Свою учебу и ранний брак с Филипом Рифом она также изображает как жизненную форму, зиждящуюся на полном отождествлении с неким духовным миром: их брак покоился на «пьянящей дружбе и непрестанном трепе», он был педагогической институцией, в известной мере дополнявшей обучение (в той или иной форме «западноевропейскому канону») в Чикагском университете (в частности, у Лео Штрауса). Вытекавшее из этого подчинение телесного духовному принимает порой комические формы: «Даже когда мне хотелось в туалет, я сдерживалась через силу (и боль), я не хотела прерываться или перебивать его [Филипа]; не прекращая разговора, он следовал за мной в ванную».[794]
Духовные эксцессы контрастируют со все более нормализующейся и стабилизирующейся жизнью. Ранние годы Зонтаг прошли под знаком своеобразного переворачивания отношений между жизнью и искусством или духовной жизнью вообще: жизнь представала как нечто мертвое, а литература – как единственное место, где она чувствовала, что живет. За настоящие занятия сходили только чтение и письмо.
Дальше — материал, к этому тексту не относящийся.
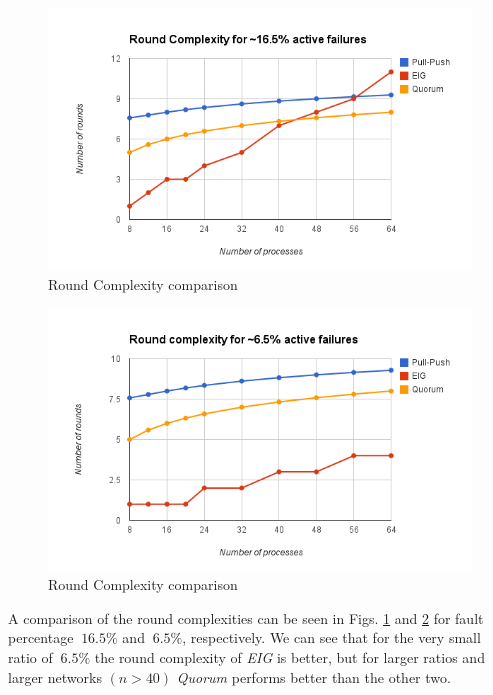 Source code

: \begin{figure}[ht]
 \centering
\vspace{-3mm}
\includegraphics[scale=0.4]{Round16}
\vspace{-1mm}
\caption{Round Complexity comparison}
 \label{fig:round16}
\vspace{-4mm}
\end{figure}

\begin{figure}[ht]
 \centering
\vspace{-4mm}
\includegraphics[scale=0.4]{Round6}
\vspace{-1mm}
\caption{Round Complexity comparison}
 \label{fig:round6}
\vspace{-4mm}
\end{figure}

A comparison of the round complexities can be seen in Figs. \ref{fig:round16} and \ref{fig:round6} for fault percentage $~16.5\%$ and $~6.5\%$, respectively. We can see that for the very small ratio of $~6.5\%$ the round complexity of \textit{EIG} is better, but for larger ratios and larger networks $(n > 40)$ \textit{Quorum} performs better than the other two. 


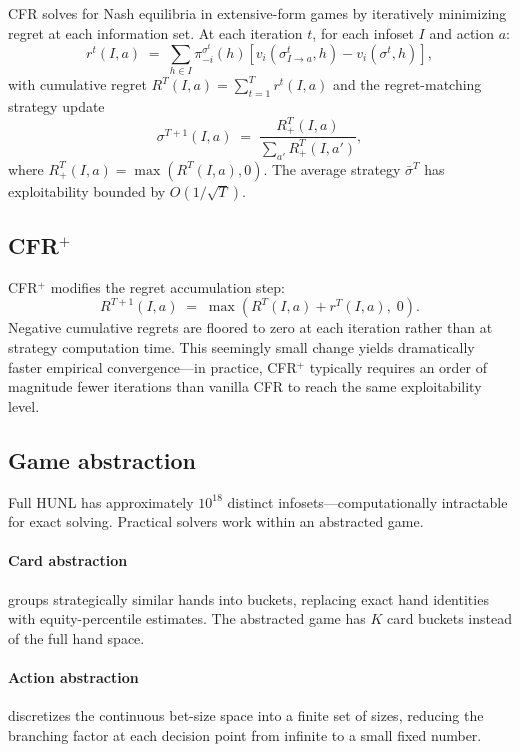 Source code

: CFR \citep{zinkevich2007} solves for Nash equilibria in extensive-form games
by iteratively minimizing regret at each information set. At each iteration
$t$, for each infoset $I$ and action $a$:
\[
  r^t(I, a)
    \;=\; \sum_{h \in I} \pi_{-i}^{\sigma^t}(h)
          \left[v_i(\sigma^t_{I \to a}, h) - v_i(\sigma^t, h)\right],
\]
with cumulative regret $R^T(I, a) = \sum_{t=1}^T r^t(I, a)$ and the
regret-matching strategy update
\[
  \sigma^{T+1}(I, a)
    \;=\; \frac{R^T_+(I, a)}{\sum_{a'} R^T_+(I, a')},
\]
where $R^T_+(I, a) = \max(R^T(I, a), 0)$. The average strategy
$\bar{\sigma}^T$ has exploitability bounded by $O(1/\sqrt{T})$.

\subsection{CFR$^+$}

CFR$^+$ \citep{tammelin2014} modifies the regret accumulation step:
\[
  R^{T+1}(I, a)
    \;=\; \max\!\left(R^T(I, a) + r^T(I, a), \; 0\right).
\]
Negative cumulative regrets are floored to zero at each iteration rather
than at strategy computation time. This seemingly small change yields
dramatically faster empirical convergence---in practice, CFR$^+$ typically
requires an order of magnitude fewer iterations than vanilla CFR to reach
the same exploitability level.

\subsection{Game abstraction}

Full HUNL has approximately $10^{18}$ distinct infosets---computationally
intractable for exact solving. Practical solvers work within an abstracted
game.

\paragraph{Card abstraction} groups strategically similar hands into buckets,
replacing exact hand identities with equity-percentile estimates. The
abstracted game has $K$ card buckets instead of the full hand space.

\paragraph{Action abstraction} discretizes the continuous bet-size space
into a finite set of sizes, reducing the branching factor at each decision
point from infinite to a small fixed number.
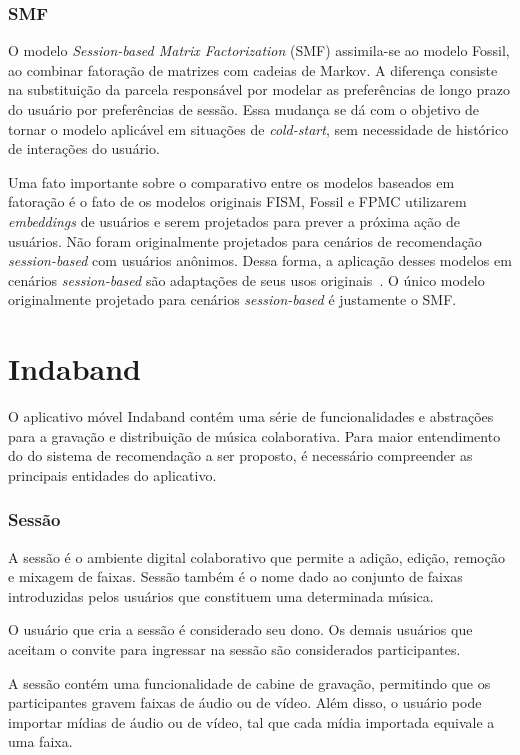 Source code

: \subsubsection{SMF}
 O modelo
\textit{Session-based Matrix Factorization} (SMF) \cite{ludewig_2018}
assimila-se ao modelo Fossil, ao combinar fatoração de matrizes com cadeias de
Markov. A diferença consiste na substituição da parcela responsável por modelar
as preferências de longo prazo do usuário por preferências de sessão. Essa
mudança se dá com o objetivo de tornar o modelo aplicável em situações de
\textit{cold-start}, sem necessidade de histórico de interações do usuário.

Uma fato importante sobre o comparativo entre os modelos baseados em fatoração é
o fato de os modelos originais FISM, Fossil e FPMC utilizarem
\textit{embeddings} de usuários e serem projetados para prever a próxima ação de
usuários. Não foram originalmente projetados para cenários de recomendação
\textit{session-based} com usuários anônimos. Dessa forma, a aplicação desses
modelos em cenários \textit{session-based} são adaptações de seus usos
originais~\cite{ludewig2020advances}. O único modelo originalmente projetado
para cenários \textit{session-based} é justamente o SMF.

\section{Indaband}

O aplicativo móvel Indaband contém uma série de funcionalidades e abstrações
para a gravação e distribuição de música colaborativa. Para maior entendimento
do do sistema de recomendação a ser proposto, é necessário compreender as
principais entidades do aplicativo.

\subsubsection{Sessão}

A sessão é o ambiente digital colaborativo que permite a adição, edição, remoção e mixagem de faixas. Sessão também é o nome dado ao conjunto de faixas introduzidas pelos usuários que constituem uma determinada música.

O usuário que cria a sessão é considerado seu dono. Os demais
usuários que aceitam o convite para ingressar na sessão são considerados
participantes.

A sessão contém uma funcionalidade de cabine de gravação, permitindo que os
participantes gravem faixas de áudio ou de vídeo. Além disso, o usuário pode
importar mídias de áudio ou de vídeo, tal que cada mídia importada equivale a
uma faixa.

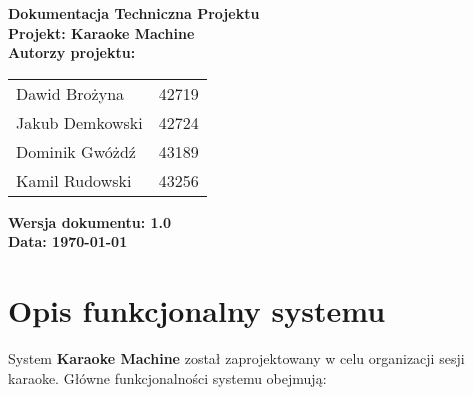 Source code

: \documentclass[a4paper,12pt]{article}
\begin{document}
\thispagestyle{empty}
\begin{titlepage}
    \centering
    {\Large\textbf{Dokumentacja Techniczna Projektu}}\\[1em]
    {\large \textbf{Projekt: Karaoke Machine}} \\

    \textbf{Autorzy projektu:}

    \vspace{1em}

    \begin{tabular}{@{}l r@{}}
    Dawid Brożyna & 42719 \\
    Jakub Demkowski & 42724\\
    Dominik Gwóżdź & 43189 \\
    Kamil Rudowski & 43256 \\
    \end{tabular}

    \vfill

    {\large \textbf{Wersja dokumentu: 1.0}}\\[0.5em]
    {\large \textbf{Data: \today}}
\end{titlepage}

\tableofcontents
\newpage

\section{Opis funkcjonalny systemu}
System \textbf{Karaoke Machine} został zaprojektowany w celu organizacji sesji karaoke. Główne funkcjonalności systemu obejmują:
\end{document}
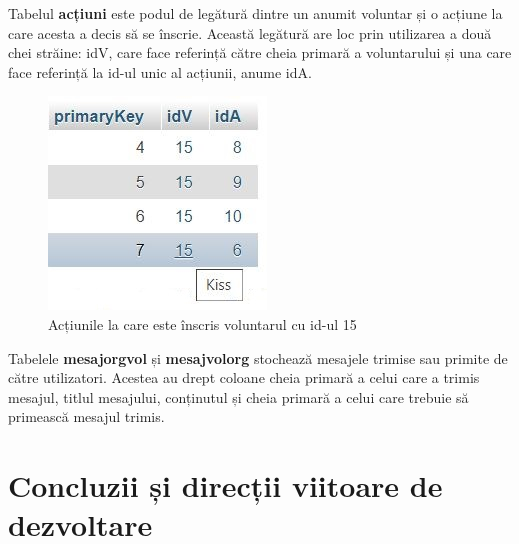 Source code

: \documentclass[12pt,a4paper]{report}
\begin{document}
\par
Tabelul \textbf{acțiuni} este podul de legătură dintre un anumit voluntar și o acțiune la care acesta a decis să se înscrie. Această legătură are loc prin utilizarea a două chei străine: idV, care face referință către cheia primară a voluntarului și una care face referință la id-ul unic al acțiunii, anume idA.
\\
\begin{figure}[H]
\centering
  \includegraphics[width=0.4\linewidth]{./imagini/actiuni.jpg}
  \caption{Acțiunile la care este înscris voluntarul cu id-ul 15}
\end{figure}

\par
Tabelele \textbf{mesajorgvol} și \textbf{mesajvolorg} stochează mesajele trimise sau primite de către utilizatori. Acestea au drept coloane cheia primară a celui care a trimis mesajul, titlul mesajului, conținutul și cheia primară a celui care trebuie să primească mesajul trimis.


\chapter{Concluzii și direcții viitoare de dezvoltare}
\end{document}
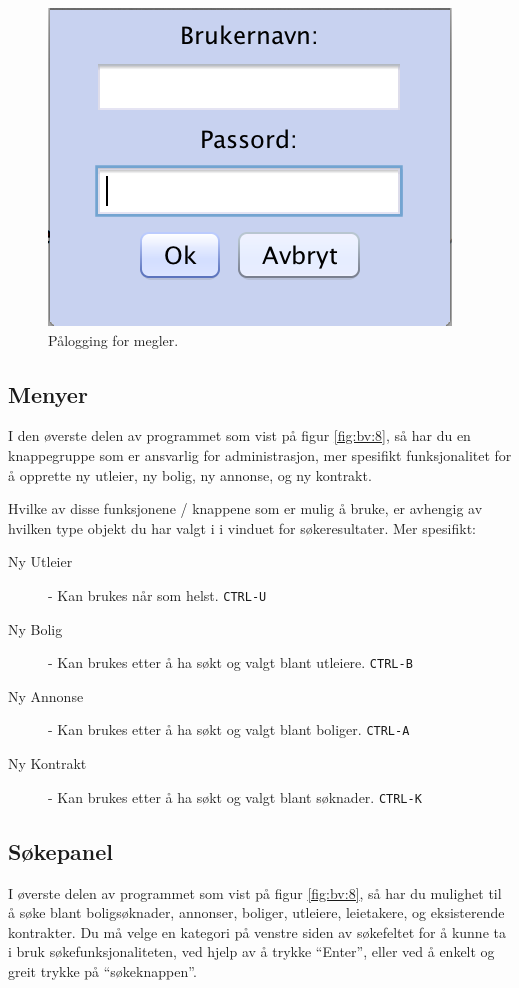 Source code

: \begin{figure}[h!]
\center
 \includegraphics[scale=0.7]{./img/brukerveiledning/7.png}
 \caption{Pålogging for megler.}
 \label{fig:bv:7}
\end{figure}




\newpage
\subsection{Menyer}
I den øverste delen av programmet som vist på figur \ref{fig:bv:8}, så har du en knappegruppe som er ansvarlig
for administrasjon, mer spesifikt funksjonalitet for å opprette ny utleier, ny bolig, ny annonse, og
 ny kontrakt.

Hvilke av disse funksjonene / knappene som er mulig å bruke, er avhengig av hvilken type
objekt du har valgt i i vinduet for søkeresultater. Mer spesifikt:

\begin{description}
\item[Ny Utleier] -
Kan brukes når som helst. \texttt{CTRL-U}
\item[Ny Bolig] -
Kan brukes etter å ha søkt og valgt blant utleiere. \texttt{CTRL-B}
\item[Ny Annonse] -
Kan brukes etter å ha søkt og valgt blant boliger. \texttt{CTRL-A}
\item[Ny Kontrakt] -
Kan brukes etter å ha søkt og valgt blant søknader. \texttt{CTRL-K}
\end{description}





\subsection{Søkepanel}
I øverste delen av programmet som vist på figur \ref{fig:bv:8}, så har du mulighet til å søke blant
boligsøknader, annonser, boliger, utleiere, leietakere, og eksisterende kontrakter.
Du må velge en kategori på venstre siden av søkefeltet for å kunne ta i bruk søkefunksjonaliteten,
ved hjelp av å trykke “Enter”, eller ved å enkelt og greit trykke på “søkeknappen”.


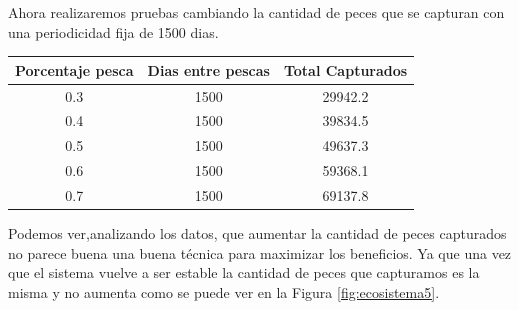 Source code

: \documentclass[12pt,a4paper]{article}
\begin{document}
Ahora realizaremos pruebas cambiando la cantidad de peces que se capturan con una periodicidad fija de 1500 dias.\\
\begin{tabular}{|c|c|c|}
	\hline 
	\textbf{Porcentaje pesca} & \textbf{Dias entre pescas} & \textbf{Total Capturados} \\ 
	\hline 
	0.3& 1500& 29942.2 \\
	0.4& 1500 & 39834.5 \\ 
	0.5& 1500 & 49637.3 \\
	0.6& 1500 & 59368.1 \\
	0.7& 1500 & 69137.8 \\
	\hline
\end{tabular}
Podemos ver,analizando los datos, que aumentar la cantidad de peces capturados no parece buena una buena técnica para maximizar los beneficios. Ya que una vez que el sistema vuelve a ser estable la cantidad de peces que capturamos es la misma y no aumenta como se puede ver en la Figura \ref{fig:ecosistema5}. 
\end{document}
Но это смещение, объявлявшее жизнь мертвой и предпочитавшее ей безжизненное искусство, будет отменено в определенный биографический момент – в момент решения развестись с мужем и переехать в Оксфорд, а затем в Париж. Зонтаг перенимает у Сартра право не только на эстетическую, но и на реальную свободу, отождествляет свою самость с «автором» и трактует эмансипацию субъекта как авторскую прерогативу. Ключевую фразу для объяснения решения о разводе «Когда-то нужно выбирать между жизнью и проектом» она заимствует прямиком из словаря экзистенциалистов,[795] если не из Уильяма Батлера Йейтса.[796] По сути, противоречие между искусством и жизнью разрешается в альтернативу двух способов жить. Зонтаг заостряет ее до вопроса, следует ли «быть» жизнью или «лишь населять» ее.[797]
Она культивирует «фантазию о том, как родить самого себя» и о новом начале как «возрождении».[798] В дневнике Зонтаг отмечает: «В Милане я спросила у К.: „Разве ты не видишь, что сама создаешь свою жизнь?“ Она ответила, что это не так». Ее сценарий возрождения близок арендтовской идее «начала» как Gebtirtlichkeit, помещающейся между хайдеггеровским «проектом» и сартровской «свободой».[799] Зонтаг подкрепляет этот «акт о самосоздании» автобиографическими ссылками на свою американскую идентичность, которая как раз тесно связана с идеей жизни как проекта. Она причисляет себя к «self-made people»: «Состояние духа пионера – самое лучшее».[800] Такой американизированной версией сартровского понятия свободы она одним махом превращает Ральфа Уолдо Эмерсона в экзистенциалиста.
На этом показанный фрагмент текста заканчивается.